Time for me to post my success. Granted, it's only been day one and I might be sore / tired / whatever the next few days, but THE POINT is that I DID IT!

My story in short: I was never taken to the dentist as a child. Because of this, I seemed to develop a natural fear of them (and doctors in general) just because they represented the unknown. At 22, I finally decided I really needed to go, mostly for vain reasons (I wanted straight teeth! mine were quite crooked). Since I decided to get braces, I ended up getting a cleaning as well and eventually, one filling.

I was told many many times to get my wisdom teeth out, once the orthodontics were done. First time was when i officially finished with braces at 24. I basically stopped going to the dentist for fear of being scoulded. Then at 26, I had to come back because of something with my retainer, and ended up getting a cleaning, and then was lectured again about the wisdom teeth. Freaked out, I again stayed away for a year.

A few months after that last dentist visit, my upper wisdom teeth started coming out. I had had discomfort before because of my wisdom teeth but always managed to ignore it because 1) I couldn't see them, they were all impacted, so what I couldn't see I could ignore, and 2) the discomfort wasn't frequent enough for me to take action against my fear.

In April of this year, not only were the wisdom teeth breaking through and being an annoyance and looking very odd to me, but they were starting to hurt like a bitch!! And I, being in a new relationship, wasn't fond of this, nor was I fond of the thought that this could wreck the orthodontic work I had done, which initially got me to see a dentist to begin with. I decided to at least go to my dentist again for a long due cleaning and then merely ASK about a referral to an oral surgeon. I had no intention of actually going to see an oral surgeon.

I got the referral in March and let it sit an entire month. I didn't even want to call them. In April, the pain was constant. I was taking Advil for the first time in my life on a daily basic, just to function. I knew this was very wrong and often in the last few weeks went without Advil and lived in discomfort and pain just because I knew it was wrong to keep self medicating.

I went to the initial consultation alone, just to see what might be involved. I didn't like the surgeon and didn't ask any questions. I was terrified by everything he said and any thought of surgery. I set up a surgery like a deer in headlights and ran out of there. I hadn't eaten that day at all and sobbed all night thinking about this surgery and the pain I was in. I called my mom and finally told someone in my life what I was going through.

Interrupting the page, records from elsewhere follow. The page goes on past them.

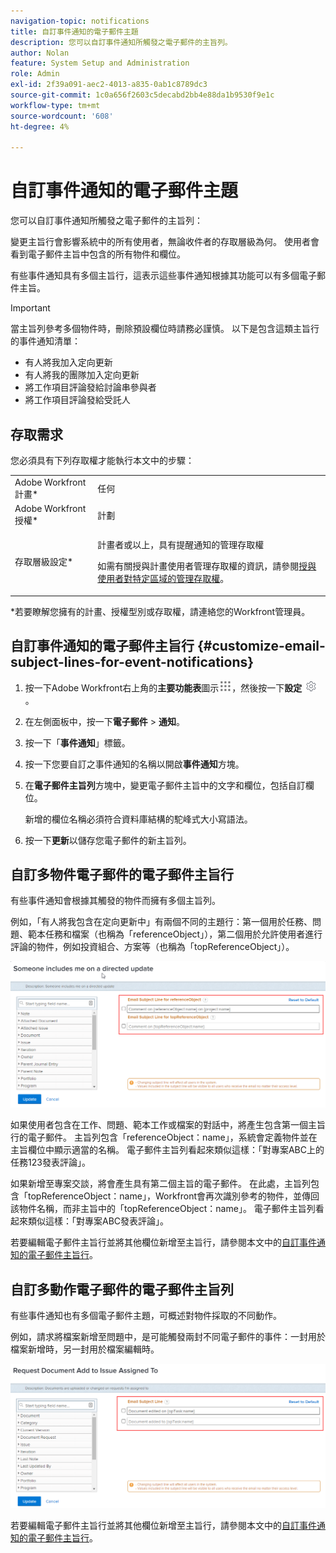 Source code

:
 ```yaml
---
navigation-topic: notifications
title: 自訂事件通知的電子郵件主題
description: 您可以自訂事件通知所觸發之電子郵件的主旨列。
author: Nolan
feature: System Setup and Administration
role: Admin
exl-id: 2f39a091-aec2-4013-a835-0ab1c8789dc3
source-git-commit: 1c0a656f2603c5decabd2bb4e88da1b9530f9e1c
workflow-type: tm+mt
source-wordcount: '608'
ht-degree: 4%

---
```


# 自訂事件通知的電子郵件主題

您可以自訂事件通知所觸發之電子郵件的主旨列：

變更主旨行會影響系統中的所有使用者，無論收件者的存取層級為何。 使用者會看到電子郵件主旨中包含的所有物件和欄位。

有些事件通知具有多個主旨行，這表示這些事件通知根據其功能可以有多個電子郵件主旨。

>[!IMPORTANT]
>
>當主旨列參考多個物件時，刪除預設欄位時請務必謹慎。 以下是包含這類主旨行的事件通知清單：
>
>* 有人將我加入定向更新
>* 有人將我的團隊加入定向更新
>* 將工作項目評論發給討論串參與者
>* 將工作項目評論發給受託人
>

## 存取需求

您必須具有下列存取權才能執行本文中的步驟：

<table style="table-layout:auto"> 
 <col> 
 </col> 
 <col> 
 </col> 
 <tbody> 
  <tr> 
   <td role="rowheader">Adobe Workfront計畫*</td> 
   <td>任何</td> 
  </tr> 
  <tr> 
   <td role="rowheader">Adobe Workfront授權*</td> 
   <td>計劃</td> 
  </tr> 
  <tr> 
   <td role="rowheader">存取層級設定*</td> 
   <td> <p>計畫者或以上，具有提醒通知的管理存取權</p> <p>如需有關授與計畫使用者管理存取權的資訊，請參閱<a href="../../../administration-and-setup/add-users/configure-and-grant-access/grant-users-admin-access-certain-areas.md" class="MCXref xref">授與使用者對特定區域的管理存取權</a>。</p> </td> 
  </tr> 
 </tbody> 
</table>

&#42;若要瞭解您擁有的計畫、授權型別或存取權，請連絡您的Workfront管理員。

## 自訂事件通知的電子郵件主旨行 {#customize-email-subject-lines-for-event-notifications}

1. 按一下Adobe Workfront右上角的&#x200B;**主要功能表**&#x200B;圖示![](assets/main-menu-icon.png)，然後按一下&#x200B;**設定** ![](assets/gear-icon-settings.png)。

1. 在左側面板中，按一下&#x200B;**電子郵件** > **通知**。

1. 按一下「**事件通知**」標籤。
1. 按一下您要自訂之事件通知的名稱以開啟&#x200B;**事件通知**&#x200B;方塊。
1. 在&#x200B;**電子郵件主旨列**&#x200B;方塊中，變更電子郵件主旨中的文字和欄位，包括自訂欄位。

   新增的欄位名稱必須符合資料庫結構的駝峰式大小寫語法。<!--For more information about how our objects and their fields are named in the Workfront database, see the [Adobe Workfront API](../../../wf-api/workfront-api.md).-->

1. 按一下&#x200B;**更新**&#x200B;以儲存您電子郵件的新主旨列。

## 自訂多物件電子郵件的電子郵件主旨行

有些事件通知會根據其觸發的物件而擁有多個主旨列。

例如，「有人將我包含在定向更新中」有兩個不同的主題行：第一個用於任務、問題、範本任務和檔案（也稱為「referenceObject」），第二個用於允許使用者進行評論的物件，例如投資組合、方案等（也稱為「topReferenceObject」）。

![](assets/Ev-not-mult-subj-lines.png)

如果使用者包含在工作、問題、範本工作或檔案的對話中，將產生包含第一個主旨行的電子郵件。 主旨列包含「referenceObject：name」，系統會定義物件並在主旨欄位中顯示適當的名稱。 電子郵件主旨列看起來類似這樣：「對專案ABC上的任務123發表評論」。

如果新增至專案交談，將會產生具有第二個主旨的電子郵件。 在此處，主旨列包含「topReferenceObject：name」，Workfront會再次識別參考的物件，並傳回該物件名稱，而非主旨中的「topReferenceObject：name」。 電子郵件主旨列看起來類似這樣：「對專案ABC發表評論」。

若要編輯電子郵件主旨行並將其他欄位新增至主旨行，請參閱本文中的[自訂事件通知的電子郵件主旨行](#customize-email-subject-lines-for-event-notifications)。

## 自訂多動作電子郵件的電子郵件主旨列

有些事件通知也有多個電子郵件主題，可概述對物件採取的不同動作。

例如，請求將檔案新增至問題中，是可能觸發兩封不同電子郵件的事件：一封用於檔案新增時，另一封用於檔案編輯時。

![](assets/ev-not-mult-subj-lines-diff-actions.png)

若要編輯電子郵件主旨行並將其他欄位新增至主旨行，請參閱本文中的[自訂事件通知的電子郵件主旨行](#customize-email-subject-lines-for-event-notifications)。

That surgery was set for May 1st. Despite getting support from my mom, I canceled the surgery. She suggested I 1) meet a second dentist to make sure I should get them out (knowing that I should, this at least gave me more time to think about it and another voice to listen to)... if anything, I hoped he would refer me to a different oral surgeon and then I could have a choice! It was all about wanting a choice.

So I went to this other dentist, really nice guy, and guess what? He recommended me to the SAME ORAL SURGERY, so I told him about my experience. He suggested I meet another surgeon there, even meet them all (if I could afford it, and I could) and pick the one that I felt more comfy with. He said that wisdom tooth removal is generally the same across the board, but my comfort level with the surgeon might make all the difference in getting me to the surgery.

So I did exactly that. I made a second consult at the same surgery with a different surgeon. This guy I really felt comfortable with and my mom did too so we set up the surgery anew: May 18.

That gave me about two weeks to have an absolute cow. By then, I had discovered this forum, and spent a ton of time on the forum reading other experiences and venting my heart out. It took me a long time to register and actually speak out about what I was going through, but I somehow knew that was what I needed to do to work through this.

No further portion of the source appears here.